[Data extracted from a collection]
====================

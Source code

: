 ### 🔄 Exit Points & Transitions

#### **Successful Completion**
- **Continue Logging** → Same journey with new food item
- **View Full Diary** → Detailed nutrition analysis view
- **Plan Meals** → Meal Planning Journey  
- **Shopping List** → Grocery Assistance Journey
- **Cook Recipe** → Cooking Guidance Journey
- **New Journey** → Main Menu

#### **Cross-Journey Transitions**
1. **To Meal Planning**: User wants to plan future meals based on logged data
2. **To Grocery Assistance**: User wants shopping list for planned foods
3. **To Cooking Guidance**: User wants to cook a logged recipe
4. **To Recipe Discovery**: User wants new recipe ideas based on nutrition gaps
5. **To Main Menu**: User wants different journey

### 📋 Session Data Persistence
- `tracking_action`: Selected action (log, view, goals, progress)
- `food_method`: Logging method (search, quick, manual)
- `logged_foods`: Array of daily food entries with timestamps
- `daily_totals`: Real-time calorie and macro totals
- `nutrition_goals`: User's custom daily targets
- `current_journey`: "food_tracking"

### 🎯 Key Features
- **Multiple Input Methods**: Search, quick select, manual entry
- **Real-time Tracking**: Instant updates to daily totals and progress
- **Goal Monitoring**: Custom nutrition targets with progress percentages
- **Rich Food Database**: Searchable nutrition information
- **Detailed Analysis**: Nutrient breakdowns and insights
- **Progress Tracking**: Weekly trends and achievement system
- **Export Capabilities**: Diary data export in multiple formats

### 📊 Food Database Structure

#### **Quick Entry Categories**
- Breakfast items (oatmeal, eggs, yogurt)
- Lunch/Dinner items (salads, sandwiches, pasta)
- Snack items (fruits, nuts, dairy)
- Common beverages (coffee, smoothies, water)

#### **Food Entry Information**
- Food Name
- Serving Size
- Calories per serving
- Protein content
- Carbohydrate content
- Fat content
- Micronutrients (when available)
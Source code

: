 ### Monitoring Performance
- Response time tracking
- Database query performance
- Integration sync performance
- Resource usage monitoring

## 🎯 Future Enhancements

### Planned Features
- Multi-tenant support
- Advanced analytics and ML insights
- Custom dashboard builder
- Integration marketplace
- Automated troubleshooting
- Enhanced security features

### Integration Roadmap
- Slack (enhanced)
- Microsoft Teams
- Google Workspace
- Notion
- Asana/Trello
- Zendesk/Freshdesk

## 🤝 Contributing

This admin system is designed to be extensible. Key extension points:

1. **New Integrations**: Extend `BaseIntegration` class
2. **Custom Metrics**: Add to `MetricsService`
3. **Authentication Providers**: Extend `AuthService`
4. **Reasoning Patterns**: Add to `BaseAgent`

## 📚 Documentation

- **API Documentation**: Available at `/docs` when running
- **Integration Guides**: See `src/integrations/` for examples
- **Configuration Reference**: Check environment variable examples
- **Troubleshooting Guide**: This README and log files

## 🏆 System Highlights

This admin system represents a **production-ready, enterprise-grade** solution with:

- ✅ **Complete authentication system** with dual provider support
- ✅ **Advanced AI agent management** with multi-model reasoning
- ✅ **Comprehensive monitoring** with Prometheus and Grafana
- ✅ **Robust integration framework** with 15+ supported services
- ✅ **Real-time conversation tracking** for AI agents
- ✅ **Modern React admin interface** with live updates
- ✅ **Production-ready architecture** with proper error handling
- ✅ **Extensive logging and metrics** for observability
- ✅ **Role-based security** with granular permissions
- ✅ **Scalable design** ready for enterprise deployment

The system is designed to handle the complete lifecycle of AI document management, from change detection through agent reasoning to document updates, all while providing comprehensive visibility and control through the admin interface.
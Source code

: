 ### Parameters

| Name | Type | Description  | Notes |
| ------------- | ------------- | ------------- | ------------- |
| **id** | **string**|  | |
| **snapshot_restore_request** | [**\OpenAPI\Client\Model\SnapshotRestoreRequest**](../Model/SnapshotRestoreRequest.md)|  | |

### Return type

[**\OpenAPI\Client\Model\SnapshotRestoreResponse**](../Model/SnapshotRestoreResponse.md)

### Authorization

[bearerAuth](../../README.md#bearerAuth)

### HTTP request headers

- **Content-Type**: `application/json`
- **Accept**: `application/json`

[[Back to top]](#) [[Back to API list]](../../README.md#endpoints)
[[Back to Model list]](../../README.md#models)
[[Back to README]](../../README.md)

====================

Exercise details:
Lines holding the word "This" should be copied from the entries above.

Worked solution:
This admin system is designed to be extensible. Key extension points:
- **Troubleshooting Guide**: This README and log files
This admin system represents a **production-ready, enterprise-grade** solution with:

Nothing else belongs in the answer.